= Mingyao Li =

Chinese-American biostatistician

Mingyao Li is a Chinese-American biostatistician and statistical geneticist known for her research on genetic factors related to heart disease, and as one of the creators of the ANNOVAR bioinformatics software tool. She is a professor of biostatistics in the Perelman School of Medicine at the University of Pennsylvania.

==Education and career==
Li studied mathematics at Nankai University, earning a bachelor's degree in 1996 and master's degree in 1999. She earned a second master's degree in 2002 and completed a Ph.D. in biostatistics in 2005 at the University of Michigan, with the dissertation Statistical methods in gene mapping of complex diseases jointly advised by Michael Boehnke and Gonçalo Abecasis.
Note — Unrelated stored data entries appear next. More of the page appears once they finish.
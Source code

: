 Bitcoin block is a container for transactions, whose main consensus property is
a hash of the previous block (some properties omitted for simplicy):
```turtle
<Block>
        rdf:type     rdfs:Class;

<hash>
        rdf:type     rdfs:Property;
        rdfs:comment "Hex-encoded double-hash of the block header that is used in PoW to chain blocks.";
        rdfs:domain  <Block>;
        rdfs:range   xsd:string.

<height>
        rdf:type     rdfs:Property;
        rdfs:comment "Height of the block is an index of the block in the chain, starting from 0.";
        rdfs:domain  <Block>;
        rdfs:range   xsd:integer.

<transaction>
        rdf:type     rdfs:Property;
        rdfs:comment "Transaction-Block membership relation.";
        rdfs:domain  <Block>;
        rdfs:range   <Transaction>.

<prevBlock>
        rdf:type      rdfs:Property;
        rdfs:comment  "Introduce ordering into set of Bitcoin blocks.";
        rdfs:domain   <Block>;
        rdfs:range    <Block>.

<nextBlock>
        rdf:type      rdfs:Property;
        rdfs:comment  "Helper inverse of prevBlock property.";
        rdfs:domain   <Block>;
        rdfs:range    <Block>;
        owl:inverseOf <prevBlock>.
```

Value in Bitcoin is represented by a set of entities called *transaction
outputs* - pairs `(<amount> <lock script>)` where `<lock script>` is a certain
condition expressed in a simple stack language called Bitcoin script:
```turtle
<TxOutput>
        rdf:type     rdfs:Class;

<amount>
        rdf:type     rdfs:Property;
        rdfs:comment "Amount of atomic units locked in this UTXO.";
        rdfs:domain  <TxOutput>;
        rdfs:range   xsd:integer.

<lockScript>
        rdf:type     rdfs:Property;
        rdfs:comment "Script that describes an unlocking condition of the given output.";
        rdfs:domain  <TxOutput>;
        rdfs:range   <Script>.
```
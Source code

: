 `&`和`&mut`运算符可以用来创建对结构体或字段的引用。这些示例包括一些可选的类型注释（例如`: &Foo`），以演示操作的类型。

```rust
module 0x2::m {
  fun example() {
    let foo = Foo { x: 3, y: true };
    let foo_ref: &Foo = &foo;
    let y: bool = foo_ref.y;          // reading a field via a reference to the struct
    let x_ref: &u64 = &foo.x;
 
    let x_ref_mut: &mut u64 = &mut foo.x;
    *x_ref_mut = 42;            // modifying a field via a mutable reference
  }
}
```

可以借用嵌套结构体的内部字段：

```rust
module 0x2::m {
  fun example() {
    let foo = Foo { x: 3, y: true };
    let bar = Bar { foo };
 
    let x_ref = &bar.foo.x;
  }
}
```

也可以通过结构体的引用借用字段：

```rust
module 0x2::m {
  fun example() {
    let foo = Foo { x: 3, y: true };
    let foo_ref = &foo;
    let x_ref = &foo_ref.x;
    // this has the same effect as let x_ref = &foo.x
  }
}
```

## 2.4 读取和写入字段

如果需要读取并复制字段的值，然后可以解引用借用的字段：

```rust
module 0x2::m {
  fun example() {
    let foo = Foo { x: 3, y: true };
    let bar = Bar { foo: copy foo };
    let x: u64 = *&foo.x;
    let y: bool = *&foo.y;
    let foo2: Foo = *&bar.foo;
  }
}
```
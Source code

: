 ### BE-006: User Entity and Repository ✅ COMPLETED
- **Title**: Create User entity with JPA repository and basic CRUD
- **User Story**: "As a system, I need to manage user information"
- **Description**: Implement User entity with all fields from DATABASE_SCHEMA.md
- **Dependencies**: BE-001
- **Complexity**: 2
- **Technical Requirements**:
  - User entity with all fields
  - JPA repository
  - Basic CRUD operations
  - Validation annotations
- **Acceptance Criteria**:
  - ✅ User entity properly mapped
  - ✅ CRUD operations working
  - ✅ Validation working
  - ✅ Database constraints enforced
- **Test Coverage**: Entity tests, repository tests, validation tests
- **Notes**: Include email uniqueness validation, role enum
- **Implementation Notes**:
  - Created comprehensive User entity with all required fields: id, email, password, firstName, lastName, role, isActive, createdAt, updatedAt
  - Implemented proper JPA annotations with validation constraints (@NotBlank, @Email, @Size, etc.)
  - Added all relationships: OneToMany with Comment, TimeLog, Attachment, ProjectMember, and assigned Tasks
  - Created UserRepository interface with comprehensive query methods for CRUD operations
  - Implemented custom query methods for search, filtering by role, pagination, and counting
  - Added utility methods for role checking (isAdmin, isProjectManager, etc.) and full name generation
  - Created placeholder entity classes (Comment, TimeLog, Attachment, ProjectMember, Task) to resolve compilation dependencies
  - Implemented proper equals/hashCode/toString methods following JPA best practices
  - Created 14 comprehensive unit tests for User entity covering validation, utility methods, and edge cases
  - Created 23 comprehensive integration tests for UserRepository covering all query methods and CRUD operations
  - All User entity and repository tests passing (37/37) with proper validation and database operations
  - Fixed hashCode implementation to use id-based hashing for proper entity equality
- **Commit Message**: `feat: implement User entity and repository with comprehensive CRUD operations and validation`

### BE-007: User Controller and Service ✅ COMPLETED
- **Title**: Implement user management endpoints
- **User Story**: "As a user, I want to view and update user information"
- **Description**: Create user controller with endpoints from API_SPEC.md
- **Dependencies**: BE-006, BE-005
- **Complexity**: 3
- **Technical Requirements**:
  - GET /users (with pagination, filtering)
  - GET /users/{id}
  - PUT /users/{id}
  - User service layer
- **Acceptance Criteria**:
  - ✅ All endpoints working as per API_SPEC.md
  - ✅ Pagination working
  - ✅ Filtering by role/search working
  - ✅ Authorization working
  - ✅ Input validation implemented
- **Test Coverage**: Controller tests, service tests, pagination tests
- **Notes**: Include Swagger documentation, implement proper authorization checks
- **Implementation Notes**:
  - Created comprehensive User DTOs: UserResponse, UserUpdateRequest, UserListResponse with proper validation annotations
After postdoctoral research at the University of Michigan, she joined the University of Pennsylvania faculty as an assistant professor of biostatistics in 2006, was tenured as an associate professor in 2012, and was promoted to full professor in 2017. In 2014 she added a secondary appointment in the university's Department of Computer and Information Science.

==Recognition==
Li became an Elected Member of the International Statistical Institute in 2014 and a Fellow of the American Statistical Association in 2018. She was named to the 2021 class of Fellows of the American Association for the Advancement of Science.